You have two options. Automated (recommended): Use a caching plugin like WP Rocket, Autoptimize, or LiteSpeed Cache — all include CSS minification and concatenation as toggles in their settings. Manual: Paste your theme's style.css content into this tool, download the minified result, and replace the file on your server. Keep a backup of the original. The manual approach is ideal for child themes, custom page builder CSS, or specific stylesheets you want to control individually.
Can I minify CSS with CSS variables (custom properties)?
Yes, fully. CSS custom properties like --primary-color: #0070E0 and color: var(--primary-color) are completely safe. The var() function is automatically protected — whitespace inside var() expressions is preserved exactly. Zero-unit removal only targets length properties (px, em, rem, %) and never custom property names or values, so --spacing: 0px would still correctly become --spacing: 0 if you enable that option.
What are /*! important comments and should I preserve them?
Important comments (/*! ... */) are a widely-used CSS convention for marking license headers, copyright notices, and file metadata that should remain visible even in minified output. For example, Bootstrap and Font Awesome include /*! comments at the top of their CSS files. Enable the "Keep /*! important comments" option in this tool to preserve these while stripping all regular comments.
Is it safe to remove vendor prefixes like -webkit- and -moz-?
For modern browser targets — yes, for specific properties. border-radius, box-shadow, transform, transition, and animation are all universally supported without any vendor prefix in Chrome, Firefox, Safari, and Edge. Our tool only removes these specific safe-to-remove prefixes. For cutting-edge CSS features that still require prefixes (like some WebKit-only properties), leave the vendor prefix option off. When in doubt, test in your target browsers before deploying.

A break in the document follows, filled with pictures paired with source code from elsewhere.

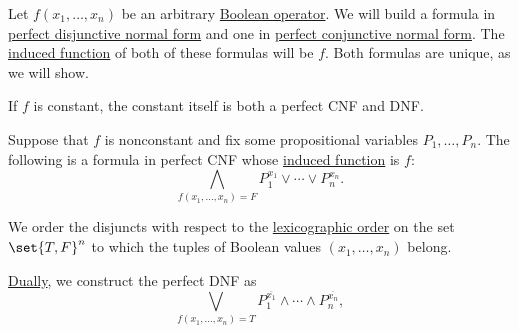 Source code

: \begin{algorithm}\label{alg:perfect_cnf_and_dnf}
  Let \( f(x_1, \ldots, x_n) \) be an arbitrary \hyperref[def:boolean_operator]{Boolean operator}. We will build a formula in \hyperref[def:cnf_and_dnf/perfect]{perfect disjunctive normal form} and one in \hyperref[def:cnf_and_dnf/perfect]{perfect conjunctive normal form}. The \hyperref[def:propositional_valuation/valuation_function]{induced function} of both of these formulas will be \( f \). Both formulas are unique, as we will show.

  \begin{thmenum}
     If \( f \) is constant, the constant itself is both a perfect CNF and DNF.

     Suppose that \( f \) is nonconstant and fix some propositional variables \( P_1, \ldots, P_n \). The following is a formula in perfect CNF whose \hyperref[def:propositional_valuation/valuation_function]{induced function} is \( f \):
    \begin{equation}\label{alg:perfect_cnf_and_dnf/cnf}
      \bigwedge_{f(x_1, \ldots, x_n) = F} P_1^{x_1} \vee \cdots \vee P_n^{x_n}.
    \end{equation}

    We order the disjuncts with respect to the \hyperref[def:lexicographic_order]{lexicographic order} on the set \( \set{ T, F }^n \) to which the tuples of Boolean values \( (x_1, \ldots, x_n) \) belong.

    \hyperref[thm:lattice_duality]{Dually}, we construct the perfect DNF as
    \begin{equation}\label{alg:perfect_cnf_and_dnf/dnf}
      \bigvee_{f(x_1, \ldots, x_n) = T} P_1^{\overline{x_1}} \wedge \cdots \wedge P_n^{\overline{x_n}},
    \end{equation}
  \end{thmenum}
\end{algorithm}
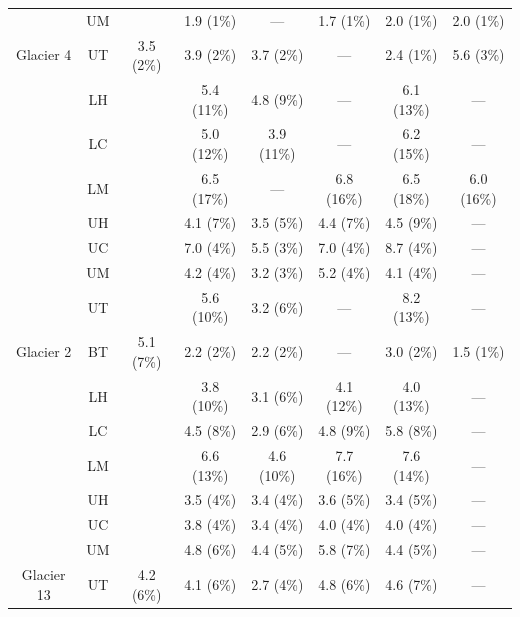 \documentclass{sfuthesis}
\begin{document}
\begin{appendices}
\begin{table}[h]
\begin{tabular}{cccccccc}
  & UM &   & 1.9   (1\%)& --- & 1.7   (1\%)& 2.0 (1\%) & 2.0 (1\%)\\
  
\multirow{-7}{*}{ Glacier 4} & UT & \multirow{-7}{*}{ 3.5 (2\%)} & 3.9 (2\%)& 3.7 (2\%) & --- & 2.4 (1\%)& 5.6 (3\%)\\ \hline
 & LH &  & 5.4 (11\%)& 4.8 (9\%)& --- & 6.1 (13\%)& --- \\ 
 & LC &  & 5.0 (12\%)& 3.9 (11\%)& --- & 6.2 (15\%)& --- \\
 & LM &  & 6.5 (17\%)& --- & 6.8 (16\%)& 6.5 (18\%)& 6.0 (16\%)\\
 & UH &  & 4.1 (7\%)& 3.5 (5\%)& 4.4 (7\%)& 4.5 (9\%)& --- \\
 & UC &  & 7.0 (4\%)& 5.5 (3\%)& 7.0 (4\%)& 8.7 (4\%)& --- \\
 & UM &  & 4.2 (4\%)& 3.2 (3\%)& 5.2 (4\%)& 4.1 (4\%)& --- \\
 & UT &  & 5.6 (10\%)& 3.2 (6\%)& --- & 8.2 (13\%)& --- \\
\multirow{-8}{*}{Glacier 2} & BT & \multirow{-8}{*}{5.1 (7\%)} & 2.2 (2\%)& 2.2 (2\%)& --- & 3.0 (2\%)& 1.5 (1\%) \\ \hline
  
  & LH &   & 3.8 (10\%)& 3.1 (6\%)& 4.1 (12\%) & 4.0 (13\%)& --- \\ 
  
  & LC &   & 4.5 (8\%)& 2.9 (6\%)& 4.8 (9\%)& 5.8 (8\%)& --- \\
  
  & LM &   & 6.6 (13\%)& 4.6 (10\%)& 7.7 (16\%)& 7.6 (14\%)& --- \\
  
  & UH &   & 3.5 (4\%)& 3.4 (4\%)& 3.6 (5\%)& 3.4 (5\%)& --- \\
  
  & UC &   & 3.8 (4\%)& 3.4 (4\%)& 4.0 (4\%)& 4.0 (4\%)& --- \\
  
  & UM &   & 4.8 (6\%)& 4.4 (5\%)& 5.8 (7\%) & 4.4 (5\%) & --- \\
  
\multirow{-7}{*}{ Glacier 13} & UT & \multirow{-7}{*}{ 4.2 (6\%)} & 4.1 (6\%)& 2.7 (4\%)& 4.8 (6\%)& 4.6 (7\%)& ---
\end{tabular}
\end{table}



\end{appendices}
\end{document}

Why does calc() need spaces? Will minifying break it?
The CSS specification requires spaces around the + and - operators inside calc(). Without spaces, the parser fails: calc(100% - 20px) is valid, but calc(100%-20px) is invalid. Our minifier automatically detects and fully protects all calc(), min(), max(), and clamp() expressions — the internal spaces are never removed. This is one of the most common failure modes in basic online minifiers.
What is CSS beautify and when would I use it?
CSS beautify (also called CSS formatting or prettifying) reformats minified or messy CSS into clean, properly-indented, readable code. Use it when: you receive a minified CSS file from a vendor and need to read or edit it; you're debugging someone else's code; or you want to standardize indentation across a team's codebase. Switch to Beautify mode in this tool — choose your indent style (2 spaces, 4 spaces, or tab) and optionally sort properties alphabetically.
Is my CSS code stored anywhere? Is this tool safe?
Completely safe. All processing happens 100% in your browser using client-side JavaScript. Your CSS code is never uploaded to any server, never logged, and never stored anywhere except optionally in your own browser's localStorage as a draft (which you can clear at any time by clicking the Clear button). Close the tab and it's gone.